REQUIREMENT - Your answer should hold all lines of the entries that include the word "also".

MATERIAL FOR THIS TASK -
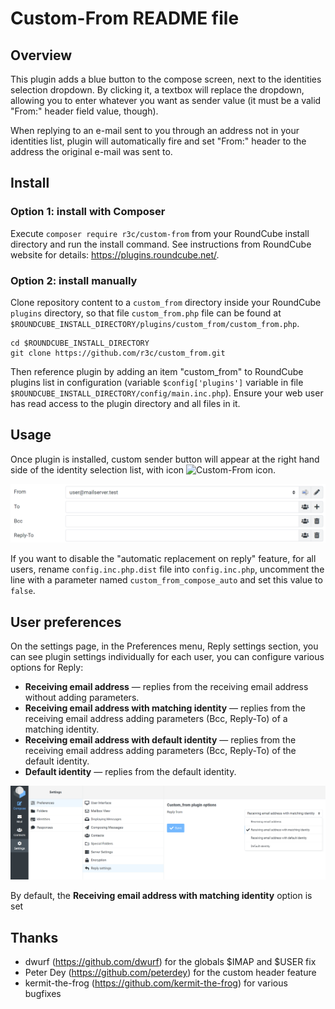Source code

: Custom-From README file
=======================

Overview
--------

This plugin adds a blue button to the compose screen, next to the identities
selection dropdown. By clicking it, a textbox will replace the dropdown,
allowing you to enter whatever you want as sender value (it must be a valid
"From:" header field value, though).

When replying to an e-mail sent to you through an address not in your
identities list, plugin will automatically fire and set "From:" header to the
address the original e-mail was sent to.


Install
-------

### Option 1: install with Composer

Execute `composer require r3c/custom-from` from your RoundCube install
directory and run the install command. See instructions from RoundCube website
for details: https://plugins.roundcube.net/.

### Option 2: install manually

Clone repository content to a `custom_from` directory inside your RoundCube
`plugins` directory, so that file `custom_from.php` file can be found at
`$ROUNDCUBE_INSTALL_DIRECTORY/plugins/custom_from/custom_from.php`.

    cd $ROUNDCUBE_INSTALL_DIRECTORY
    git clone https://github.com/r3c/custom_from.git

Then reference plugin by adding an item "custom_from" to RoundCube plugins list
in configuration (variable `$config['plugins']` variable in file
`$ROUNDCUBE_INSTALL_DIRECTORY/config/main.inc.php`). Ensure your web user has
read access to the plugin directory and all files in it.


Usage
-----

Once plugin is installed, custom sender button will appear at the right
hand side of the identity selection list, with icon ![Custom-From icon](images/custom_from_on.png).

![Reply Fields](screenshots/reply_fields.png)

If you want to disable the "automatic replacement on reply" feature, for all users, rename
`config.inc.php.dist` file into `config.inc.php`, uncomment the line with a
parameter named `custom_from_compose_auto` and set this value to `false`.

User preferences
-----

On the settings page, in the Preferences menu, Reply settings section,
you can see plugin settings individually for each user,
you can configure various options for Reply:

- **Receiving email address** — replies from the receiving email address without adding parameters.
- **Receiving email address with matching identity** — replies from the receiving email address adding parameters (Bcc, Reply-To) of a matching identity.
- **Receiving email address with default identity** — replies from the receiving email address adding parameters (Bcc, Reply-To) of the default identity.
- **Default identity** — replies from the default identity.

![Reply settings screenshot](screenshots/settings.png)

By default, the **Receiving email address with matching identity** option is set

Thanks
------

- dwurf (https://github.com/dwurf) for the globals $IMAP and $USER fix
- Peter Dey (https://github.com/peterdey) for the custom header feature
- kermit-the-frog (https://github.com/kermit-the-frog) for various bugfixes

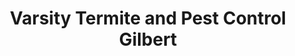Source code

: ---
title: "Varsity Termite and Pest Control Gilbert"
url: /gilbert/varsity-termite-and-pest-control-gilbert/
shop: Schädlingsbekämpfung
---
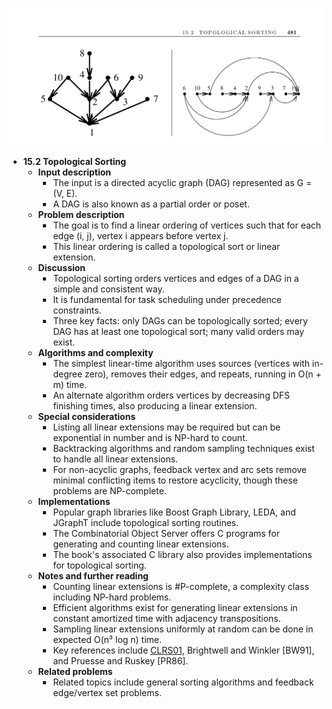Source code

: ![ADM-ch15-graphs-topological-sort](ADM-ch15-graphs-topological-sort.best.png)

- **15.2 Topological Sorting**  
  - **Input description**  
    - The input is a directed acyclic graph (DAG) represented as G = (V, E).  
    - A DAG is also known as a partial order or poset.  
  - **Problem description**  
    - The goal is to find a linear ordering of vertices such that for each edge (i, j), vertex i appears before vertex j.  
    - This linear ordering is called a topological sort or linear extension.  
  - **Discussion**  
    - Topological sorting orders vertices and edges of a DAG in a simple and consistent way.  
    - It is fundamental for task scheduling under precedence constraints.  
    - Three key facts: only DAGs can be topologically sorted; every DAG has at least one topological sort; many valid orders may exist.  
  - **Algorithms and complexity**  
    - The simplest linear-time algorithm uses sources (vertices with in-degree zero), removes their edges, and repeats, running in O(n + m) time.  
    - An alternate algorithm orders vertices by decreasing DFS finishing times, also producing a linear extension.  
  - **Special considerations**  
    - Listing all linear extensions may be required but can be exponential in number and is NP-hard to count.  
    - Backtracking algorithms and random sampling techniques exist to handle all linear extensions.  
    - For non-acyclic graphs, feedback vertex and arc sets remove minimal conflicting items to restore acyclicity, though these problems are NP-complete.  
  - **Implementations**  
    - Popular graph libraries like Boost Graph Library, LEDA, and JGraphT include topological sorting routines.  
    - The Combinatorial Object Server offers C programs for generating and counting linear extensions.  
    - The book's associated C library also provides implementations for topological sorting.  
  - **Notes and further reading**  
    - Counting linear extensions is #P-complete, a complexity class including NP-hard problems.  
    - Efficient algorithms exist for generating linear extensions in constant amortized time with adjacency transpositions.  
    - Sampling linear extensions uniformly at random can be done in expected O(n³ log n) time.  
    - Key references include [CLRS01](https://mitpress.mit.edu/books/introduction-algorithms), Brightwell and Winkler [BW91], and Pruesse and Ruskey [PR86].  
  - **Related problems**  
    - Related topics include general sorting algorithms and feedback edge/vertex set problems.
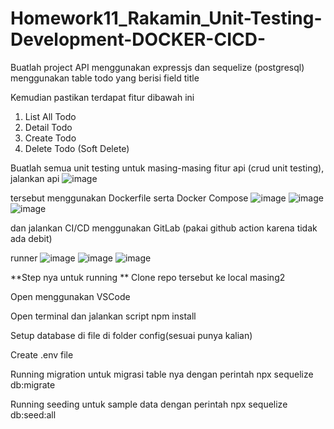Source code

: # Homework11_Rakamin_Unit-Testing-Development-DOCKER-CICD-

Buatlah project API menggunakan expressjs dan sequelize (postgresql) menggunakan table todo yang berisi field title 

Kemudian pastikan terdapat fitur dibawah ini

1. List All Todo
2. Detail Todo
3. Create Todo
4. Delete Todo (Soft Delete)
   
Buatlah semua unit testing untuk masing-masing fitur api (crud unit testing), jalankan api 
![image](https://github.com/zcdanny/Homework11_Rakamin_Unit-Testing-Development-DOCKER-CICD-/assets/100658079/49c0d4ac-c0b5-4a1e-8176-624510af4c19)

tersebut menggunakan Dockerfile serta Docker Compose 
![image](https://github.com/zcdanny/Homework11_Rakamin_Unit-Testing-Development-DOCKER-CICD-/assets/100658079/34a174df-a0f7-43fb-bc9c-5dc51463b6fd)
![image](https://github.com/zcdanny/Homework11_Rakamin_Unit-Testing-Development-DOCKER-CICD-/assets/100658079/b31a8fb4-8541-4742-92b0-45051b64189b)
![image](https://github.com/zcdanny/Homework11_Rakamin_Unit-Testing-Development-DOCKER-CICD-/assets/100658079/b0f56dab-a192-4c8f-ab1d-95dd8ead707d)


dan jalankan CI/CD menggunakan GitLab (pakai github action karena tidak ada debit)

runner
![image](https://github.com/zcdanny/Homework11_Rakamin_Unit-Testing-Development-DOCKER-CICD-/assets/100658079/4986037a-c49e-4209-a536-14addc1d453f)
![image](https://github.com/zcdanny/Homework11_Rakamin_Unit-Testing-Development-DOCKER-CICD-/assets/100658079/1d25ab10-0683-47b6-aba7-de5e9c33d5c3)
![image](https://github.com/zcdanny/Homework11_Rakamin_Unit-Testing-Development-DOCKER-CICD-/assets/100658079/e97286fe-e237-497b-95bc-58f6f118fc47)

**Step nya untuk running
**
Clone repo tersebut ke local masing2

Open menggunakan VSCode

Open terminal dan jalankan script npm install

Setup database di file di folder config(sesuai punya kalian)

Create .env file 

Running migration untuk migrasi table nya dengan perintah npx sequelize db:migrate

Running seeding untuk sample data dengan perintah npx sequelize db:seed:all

ANSWER SECTION -
    - A DAG is also known as a partial order or poset.  
    - An alternate algorithm orders vertices by decreasing DFS finishing times, also producing a linear extension.  
    - The book's associated C library also provides implementations for topological sorting.  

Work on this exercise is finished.